__PROBLEM STATEMENT__. Pull out every line of the listing below where "right" appears.

__DATASET CONTENT__.
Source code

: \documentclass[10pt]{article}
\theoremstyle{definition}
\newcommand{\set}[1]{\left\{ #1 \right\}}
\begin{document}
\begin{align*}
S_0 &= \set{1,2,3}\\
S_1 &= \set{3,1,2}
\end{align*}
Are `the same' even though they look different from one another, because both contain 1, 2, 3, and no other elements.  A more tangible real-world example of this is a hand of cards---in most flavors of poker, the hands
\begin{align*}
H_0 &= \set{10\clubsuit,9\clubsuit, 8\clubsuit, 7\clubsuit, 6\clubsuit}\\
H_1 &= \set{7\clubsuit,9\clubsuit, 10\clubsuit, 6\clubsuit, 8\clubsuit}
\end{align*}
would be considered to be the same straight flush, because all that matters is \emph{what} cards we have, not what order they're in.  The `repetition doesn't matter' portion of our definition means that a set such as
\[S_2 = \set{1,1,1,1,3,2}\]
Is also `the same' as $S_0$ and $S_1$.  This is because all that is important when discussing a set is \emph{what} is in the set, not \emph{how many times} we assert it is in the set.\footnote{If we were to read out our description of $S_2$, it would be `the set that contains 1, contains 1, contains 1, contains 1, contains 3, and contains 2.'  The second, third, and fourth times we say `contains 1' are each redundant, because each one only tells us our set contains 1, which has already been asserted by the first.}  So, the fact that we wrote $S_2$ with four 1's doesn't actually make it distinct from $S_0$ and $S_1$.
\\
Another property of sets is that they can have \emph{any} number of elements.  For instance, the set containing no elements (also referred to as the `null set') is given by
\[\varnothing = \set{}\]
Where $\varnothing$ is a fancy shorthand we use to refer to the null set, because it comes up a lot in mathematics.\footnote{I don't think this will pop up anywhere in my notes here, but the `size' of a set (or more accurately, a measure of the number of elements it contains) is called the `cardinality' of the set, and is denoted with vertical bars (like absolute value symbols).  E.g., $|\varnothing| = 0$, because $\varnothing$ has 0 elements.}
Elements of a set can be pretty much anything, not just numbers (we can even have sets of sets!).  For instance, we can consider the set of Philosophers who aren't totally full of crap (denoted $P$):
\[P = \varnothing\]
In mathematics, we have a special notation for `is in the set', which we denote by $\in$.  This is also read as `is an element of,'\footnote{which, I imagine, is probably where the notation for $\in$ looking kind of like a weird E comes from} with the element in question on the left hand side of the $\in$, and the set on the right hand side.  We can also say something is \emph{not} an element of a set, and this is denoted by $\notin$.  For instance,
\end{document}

...

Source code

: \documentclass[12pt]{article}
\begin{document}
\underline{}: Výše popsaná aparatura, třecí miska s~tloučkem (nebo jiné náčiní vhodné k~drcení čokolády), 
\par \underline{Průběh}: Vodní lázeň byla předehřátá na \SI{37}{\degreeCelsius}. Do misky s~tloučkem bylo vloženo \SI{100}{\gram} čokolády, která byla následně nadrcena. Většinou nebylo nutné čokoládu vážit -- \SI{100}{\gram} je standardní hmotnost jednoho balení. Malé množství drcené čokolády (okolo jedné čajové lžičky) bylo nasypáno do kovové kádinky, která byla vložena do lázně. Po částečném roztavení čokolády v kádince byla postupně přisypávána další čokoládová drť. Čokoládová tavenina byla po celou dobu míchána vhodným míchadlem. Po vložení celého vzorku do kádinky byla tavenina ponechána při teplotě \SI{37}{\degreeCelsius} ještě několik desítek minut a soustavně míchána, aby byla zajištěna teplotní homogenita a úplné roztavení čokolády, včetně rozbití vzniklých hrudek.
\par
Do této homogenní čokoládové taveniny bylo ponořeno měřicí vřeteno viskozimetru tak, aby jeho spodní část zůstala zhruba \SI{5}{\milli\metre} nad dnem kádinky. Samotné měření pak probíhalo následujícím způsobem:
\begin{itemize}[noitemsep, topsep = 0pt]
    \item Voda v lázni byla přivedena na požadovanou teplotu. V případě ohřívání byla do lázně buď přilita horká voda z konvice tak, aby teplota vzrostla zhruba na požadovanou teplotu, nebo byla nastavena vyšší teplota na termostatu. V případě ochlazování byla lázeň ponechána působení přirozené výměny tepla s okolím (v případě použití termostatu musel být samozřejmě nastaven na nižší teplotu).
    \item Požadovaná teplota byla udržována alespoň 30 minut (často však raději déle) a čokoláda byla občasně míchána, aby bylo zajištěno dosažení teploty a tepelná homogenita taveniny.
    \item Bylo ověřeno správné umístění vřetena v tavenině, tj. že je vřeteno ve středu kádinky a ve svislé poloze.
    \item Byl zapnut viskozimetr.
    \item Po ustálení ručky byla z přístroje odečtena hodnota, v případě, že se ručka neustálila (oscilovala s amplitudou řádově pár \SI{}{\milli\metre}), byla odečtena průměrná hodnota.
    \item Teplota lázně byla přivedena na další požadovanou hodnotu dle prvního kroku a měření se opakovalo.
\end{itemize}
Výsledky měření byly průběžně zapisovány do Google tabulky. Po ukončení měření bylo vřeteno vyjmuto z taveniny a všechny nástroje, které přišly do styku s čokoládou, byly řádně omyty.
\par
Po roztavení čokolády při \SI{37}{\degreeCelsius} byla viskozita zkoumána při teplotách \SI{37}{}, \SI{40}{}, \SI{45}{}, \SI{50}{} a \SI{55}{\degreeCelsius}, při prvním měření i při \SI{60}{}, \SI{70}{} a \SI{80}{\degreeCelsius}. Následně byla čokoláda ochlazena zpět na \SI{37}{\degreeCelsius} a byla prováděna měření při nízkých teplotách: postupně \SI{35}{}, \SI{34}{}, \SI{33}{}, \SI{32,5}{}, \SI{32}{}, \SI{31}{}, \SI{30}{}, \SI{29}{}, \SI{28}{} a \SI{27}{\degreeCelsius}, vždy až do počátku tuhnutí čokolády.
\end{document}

__TASK OUTPUT__.
\newcommand{\set}[1]{\left\{ #1 \right\}}
In mathematics, we have a special notation for `is in the set', which we denote by $\in$.  This is also read as `is an element of,'\footnote{which, I imagine, is probably where the notation for $\in$ looking kind of like a weird E comes from} with the element in question on the left hand side of the $\in$, and the set on the right hand side.  We can also say something is \emph{not} an element of a set, and this is denoted by $\notin$.  For instance,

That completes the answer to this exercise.